A Mystery Revealed: The Art and Innovation of Van Cleef and Arpels
For centuries, the arts of precious metal jewelry creation and lapidary (hard stone carving) have formed a harmonious bond. Mankind’s fascination with gemstones has been inextricably linked to advances in precious metal manipulation. Concurrent with the evolution of rudimentary goldsmithing processes, such as lost wax casting, early precious metal artisans were using gemstone cabochons to adorn their jewelry creations. Over the centuries, the artisan’s abilities have become refined, in conjunction with the evolution of jewelry-making technologies, allowing for great advances in the art of gem cutting and jewelry production.  One of these such advances is a variation of the channel setting technique, a practice perfected and patented by the legendary Paris atelier Van Cleef and Arpels in the early twentieth century.  Called mystère, or mystery setting, the effect is a visually unbroken field of gemstones that appear to float on top of the supporting metal.

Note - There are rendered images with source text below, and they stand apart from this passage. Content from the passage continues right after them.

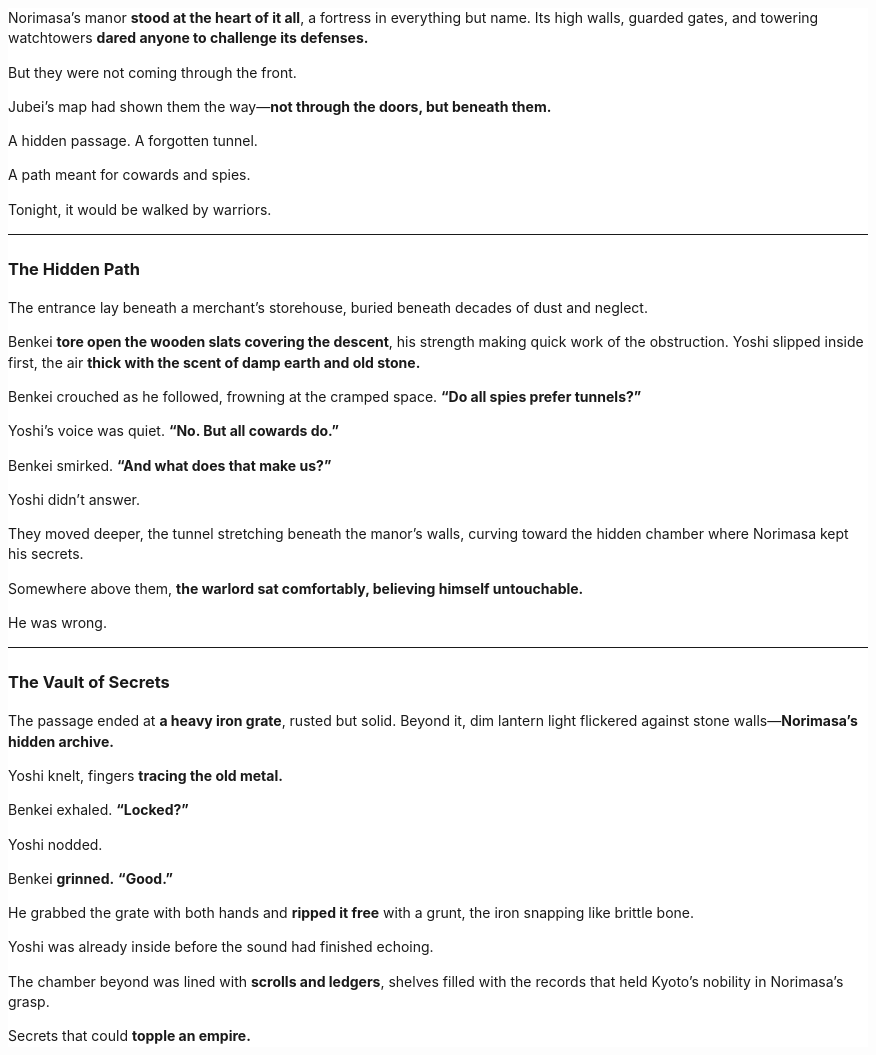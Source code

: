 Norimasa’s manor **stood at the heart of it all**, a fortress in everything but name. Its high walls, guarded gates, and towering watchtowers **dared anyone to challenge its defenses.**

But they were not coming through the front.

Jubei’s map had shown them the way—**not through the doors, but beneath them.**

A hidden passage. A forgotten tunnel.

A path meant for cowards and spies.

Tonight, it would be walked by warriors.

* * *

### **The Hidden Path**

The entrance lay beneath a merchant’s storehouse, buried beneath decades of dust and neglect.

Benkei **tore open the wooden slats covering the descent**, his strength making quick work of the obstruction. Yoshi slipped inside first, the air **thick with the scent of damp earth and old stone.**

Benkei crouched as he followed, frowning at the cramped space. **“Do all spies prefer tunnels?”**

Yoshi’s voice was quiet. **“No. But all cowards do.”**

Benkei smirked. **“And what does that make us?”**

Yoshi didn’t answer.

They moved deeper, the tunnel stretching beneath the manor’s walls, curving toward the hidden chamber where Norimasa kept his secrets.

Somewhere above them, **the warlord sat comfortably, believing himself untouchable.**

He was wrong.

* * *

### **The Vault of Secrets**

The passage ended at **a heavy iron grate**, rusted but solid. Beyond it, dim lantern light flickered against stone walls—**Norimasa’s hidden archive.**

Yoshi knelt, fingers **tracing the old metal.**

Benkei exhaled. **“Locked?”**

Yoshi nodded.

Benkei **grinned.** **“Good.”**

He grabbed the grate with both hands and **ripped it free** with a grunt, the iron snapping like brittle bone.

Yoshi was already inside before the sound had finished echoing.

The chamber beyond was lined with **scrolls and ledgers**, shelves filled with the records that held Kyoto’s nobility in Norimasa’s grasp.

Secrets that could **topple an empire.**
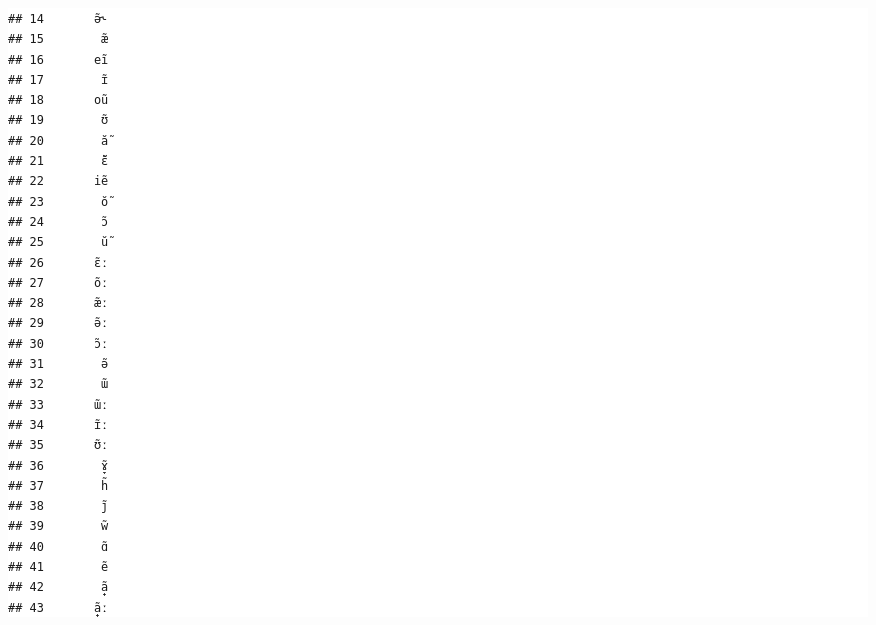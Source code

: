     ## 14       ə̃˞
    ## 15        æ̃
    ## 16       eĩ
    ## 17        ɪ̃
    ## 18       oũ
    ## 19        ʊ̃
    ## 20        ẵ
    ## 21        ɛ̆̃
    ## 22       iẽ
    ## 23        ŏ̃
    ## 24        ɔ̃
    ## 25        ŭ̃
    ## 26       ɛ̃ː
    ## 27       õː
    ## 28       æ̃ː
    ## 29       ə̃ː
    ## 30       ɔ̃ː
    ## 31        ə̃
    ## 32        ɯ̃
    ## 33       ɯ̃ː
    ## 34       ɪ̃ː
    ## 35       ʊ̃ː
    ## 36        ɤ̞̃
    ## 37        h̃
    ## 38        j̃
    ## 39        w̃
    ## 40        ɑ̃
    ## 41        ẽ
    ## 42        ã̟
    ## 43       ã̟ː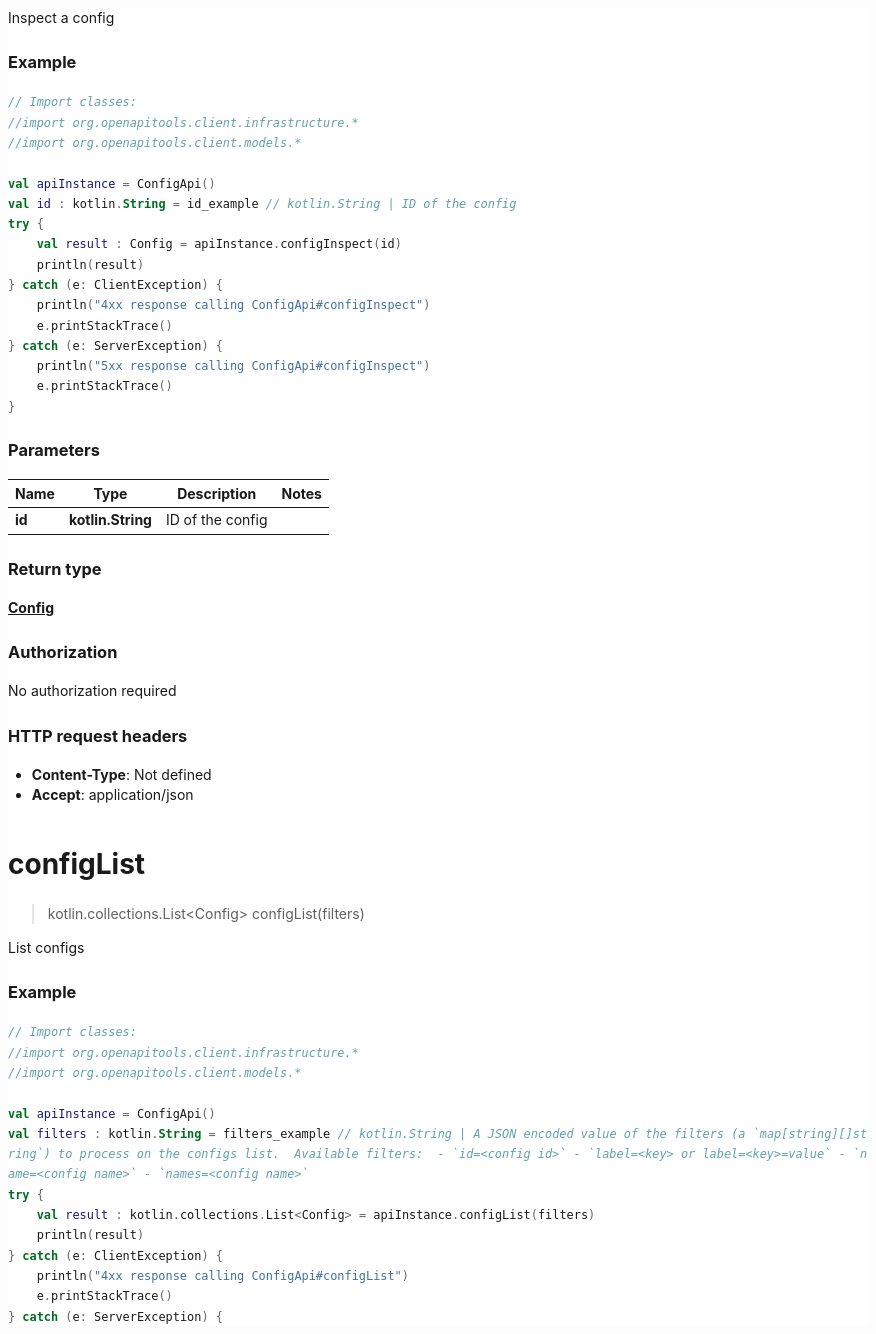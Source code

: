 Inspect a config

### Example
```kotlin
// Import classes:
//import org.openapitools.client.infrastructure.*
//import org.openapitools.client.models.*

val apiInstance = ConfigApi()
val id : kotlin.String = id_example // kotlin.String | ID of the config
try {
    val result : Config = apiInstance.configInspect(id)
    println(result)
} catch (e: ClientException) {
    println("4xx response calling ConfigApi#configInspect")
    e.printStackTrace()
} catch (e: ServerException) {
    println("5xx response calling ConfigApi#configInspect")
    e.printStackTrace()
}
```

### Parameters

Name | Type | Description  | Notes
------------- | ------------- | ------------- | -------------
 **id** | **kotlin.String**| ID of the config |

### Return type

[**Config**](Config.md)

### Authorization

No authorization required

### HTTP request headers

 - **Content-Type**: Not defined
 - **Accept**: application/json

<a name="configList"></a>
# **configList**
> kotlin.collections.List&lt;Config&gt; configList(filters)

List configs

### Example
```kotlin
// Import classes:
//import org.openapitools.client.infrastructure.*
//import org.openapitools.client.models.*

val apiInstance = ConfigApi()
val filters : kotlin.String = filters_example // kotlin.String | A JSON encoded value of the filters (a `map[string][]string`) to process on the configs list.  Available filters:  - `id=<config id>` - `label=<key> or label=<key>=value` - `name=<config name>` - `names=<config name>` 
try {
    val result : kotlin.collections.List<Config> = apiInstance.configList(filters)
    println(result)
} catch (e: ClientException) {
    println("4xx response calling ConfigApi#configList")
    e.printStackTrace()
} catch (e: ServerException) {
```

Patented in 1933, the mystery setting process innovated by Van Cleef and Arpels begins with the art of lapidary. Gemstones, such as diamonds, rubies, sapphires, and emeralds, are carefully selected for matching color and calibrated to exacting standards, custom cut to fit the flowing forms of the jewelry metal that will support them. Each stone is prepared with utmost precision and contains imperceptible grooves across the pavilion below the girdle of the gemstone. It is this delicate and meticulous cut that is crucial to creating the illusion of the seamless surface of the mystery setting.

While the gemstones appear to be set with no visible mounting (hence, the trade term "invisible setting"), the complex processes in the supporting metal beneath the gemstone contradict the effortless appearance. The gem selecting, sorting, and cutting process is every bit as exacting as the metal working. Hundreds of small gems will cover a piece of jewelry that must be prepared to fit each individual stone perfectly. A grid-like structure follows the curves and contours of the gemstones, while a tongue and groove technique secures the gems from the sides.

The mystery setting technique must be performed under magnification. Microscopes are used in this technique, as the slightest slip of the hand can render severe consequences. The surfaces used in the mystery setting are often domed and curved, which can cause the stones to encroach upon each other. The rails of the grid must be closely inspected and careful measurements of the stones are taken to ensure conformity. Stones are placed on top of the rails of the grid and assessments are made. The first cut of the channel is made with a specially modified burr so that the opening of the channels measure one hundredth of a millimeter less than the distance between the parallel grooves on the pavilion of the gemstones. Setting the gems is done from the interior of the piece, working from the inside to the outer walls.

Further preparation is needed to adjust the tops of the rails. A square graver is used to hone the 90-degree angle needed to achieve the mystery effect. It is imperative that this cut is precise, rendered exactly straight or the stones will not sit at an even height. The 90-degree cut is then softened slightly with a round graver to allow for expansion of the metal into the grooves. The stones are placed on top and “pre-set” to allow for visual inspection. Minute adjustments can be made at this time so that the stones will snap into place.

Work progresses slowly to the outer rails, which are channeled using a modified hart bur. Stones are frequently checked along the way, carefully moved into place, and secured with a downward tapping motion using a soft wooden dowel and a chasing hammer. The delicate tapping on the table of the gemstone creates force on the flared rails beneath, causing the metal to expand slightly and fill the grooves in the pavilions of the gemstones, locking each one into place. The perimeter of the frame is completely obscured by the gemstones, while each gem is secured by metal that cannot be seen. Each stone is checked for security and to ensure that the stones do not overlap or touch in any way.

The appearance of the mystery setting induces wonderment. The effect of a seamless field of colorful gemstones undulating and curving delights the eye.  Because of its appeal, this setting technique is imitated frequently using only diamonds, since diamonds are capable of withstanding incredibly high temperature. Grooved diamonds are cast in place using traditional lost wax methods. The wax fills the grooves and is exchanged for precious metal during the casting process. This process mimics the appearance of the mystery setting.

As technical advances in jewelry progress, one can only imagine what innovations lie ahead. In designs where imagination, fantasy, and nature combine to achieve the effortless appearance that only a technical marvel can achieve, the only limit is inspiration itself.  It has been nearly 80 years since the debut of the Van Cleef and Arpels technique known as mystère; however, the enchantment that these jewels evoke is no mystery.